After the holiday of Sukkos, I planted several willow branches in a small pot. At first, I did not even know if they would survive. Day after day I watered them, added fresh soil, and tried to care for them properly. Slowly they began to grow. They even survived the cold front in January. I was grateful simply to see signs of life. But despite all the care I gave them, their growth remained limited. They stayed small and constrained. The pot that once protected them had now become too restrictive for their roots to continue expanding.
Everything changed when I transferred them into a larger pot. Almost immediately, I noticed fuller leaves, taller branches, and stronger growth. The potential had always been there. The willows simply needed more room — more space for their roots to spread, develop, and thrive.
The Torah in this week’s portion commands us to work the land for six years, but in the seventh year the land must rest – the mitzvah of Shmita. “ושבתה הארץ שבת לה׳ – And the land shall rest, a Shabbos for Hashem”. And in a similar way, every week we work for six days, but the seventh day becomes Shabbos — a day devoted to Hashem. The pattern repeats itself in both time and land: six days and one day, six years and one year.

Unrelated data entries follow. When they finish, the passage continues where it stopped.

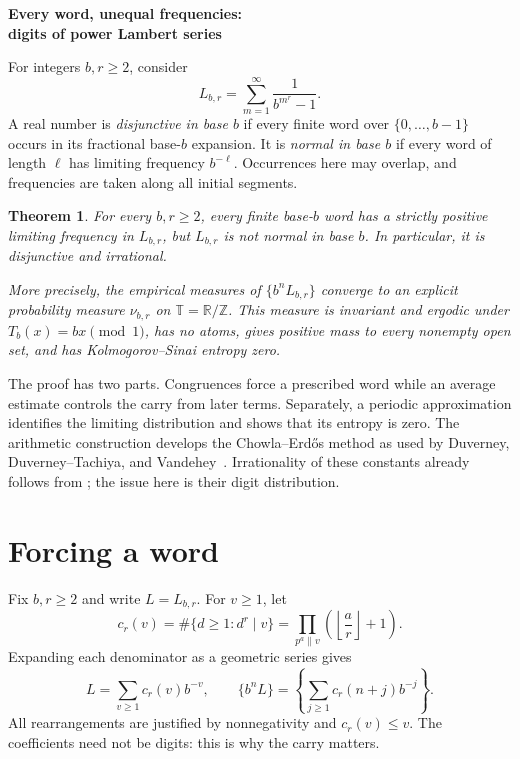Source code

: \documentclass[11pt]{article}
\newcommand{\T}{\mathbb T}
\newcommand{\Z}{\mathbb Z}
\newtheorem{theorem}{Theorem}
\begin{document}
\begin{center}
{\Large\bfseries Every word, unequal frequencies:\\[3pt]
digits of power Lambert series}
\end{center}
\vspace{3pt}

For integers $b,r\ge2$, consider
\[
L_{b,r}=\sum_{m=1}^{\infty}\frac{1}{b^{m^r}-1}.
\]
A real number is \emph{disjunctive in base $b$} if every finite word over
$\{0,\ldots,b-1\}$ occurs in its fractional base-$b$ expansion. It is
\emph{normal in base $b$} if every word of length $\ell$ has limiting
frequency $b^{-\ell}$. Occurrences here may overlap, and frequencies are
taken along all initial segments.

\begin{theorem}\label{thm:main}
For every $b,r\ge2$, every finite base-$b$ word has a strictly positive
limiting frequency in $L_{b,r}$, but $L_{b,r}$ is not normal in base $b$.
In particular, it is disjunctive and irrational.

More precisely, the empirical measures of $\{b^nL_{b,r}\}$ converge to an
explicit probability measure $\nu_{b,r}$ on $\T=\mathbb R/\Z$.
This measure is invariant and ergodic under $T_b(x)=bx\pmod1$, has no
atoms, gives positive mass to every nonempty open set, and has
Kolmogorov--Sinai entropy zero.
\end{theorem}

The proof has two parts. Congruences force a prescribed word while an
average estimate controls the carry from later terms. Separately, a
periodic approximation identifies the limiting distribution and shows
that its entropy is zero. The arithmetic construction develops the
Chowla--Erd\H{o}s method as used by Duverney, Duverney--Tachiya, and
Vandehey~\cite{Duverney,DT,Vandehey}. Irrationality of these constants
already follows from \cite[Corollary 1.2]{DT}; the issue here is their
digit distribution.

\section{Forcing a word}

Fix $b,r\ge2$ and write $L=L_{b,r}$. For $v\ge1$, let
\[
c_r(v)=\#\{d\ge1:d^r\mid v\}
      =\prod_{p^a\parallel v}\left(\left\lfloor\frac a r\right\rfloor+1\right).
\]
Expanding each denominator as a geometric series gives
\begin{equation}\label{eq:carry}
L=\sum_{v\ge1}c_r(v)b^{-v},\qquad
\{b^nL\}=\left\{\sum_{j\ge1}c_r(n+j)b^{-j}\right\}.
\end{equation}
All rearrangements are justified by nonnegativity and $c_r(v)\le v$.
The coefficients need not be digits: this is why the carry matters.
\end{document}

Although the entire world belongs to Hashem and He controls and sustains everything, He still gives us space within creation to grow, develop, struggle, and become. It is specifically within the six-day cycle of work and the six-year cycle of labor that human beings build themselves. We learn, create, fail, recover, and mature. Hashem could run the world without us entirely, yet He allows us the dignity of participation and development.
People grow best the same way plants do: when they are given support, respect, patience, and the space to become what they were always capable of becoming.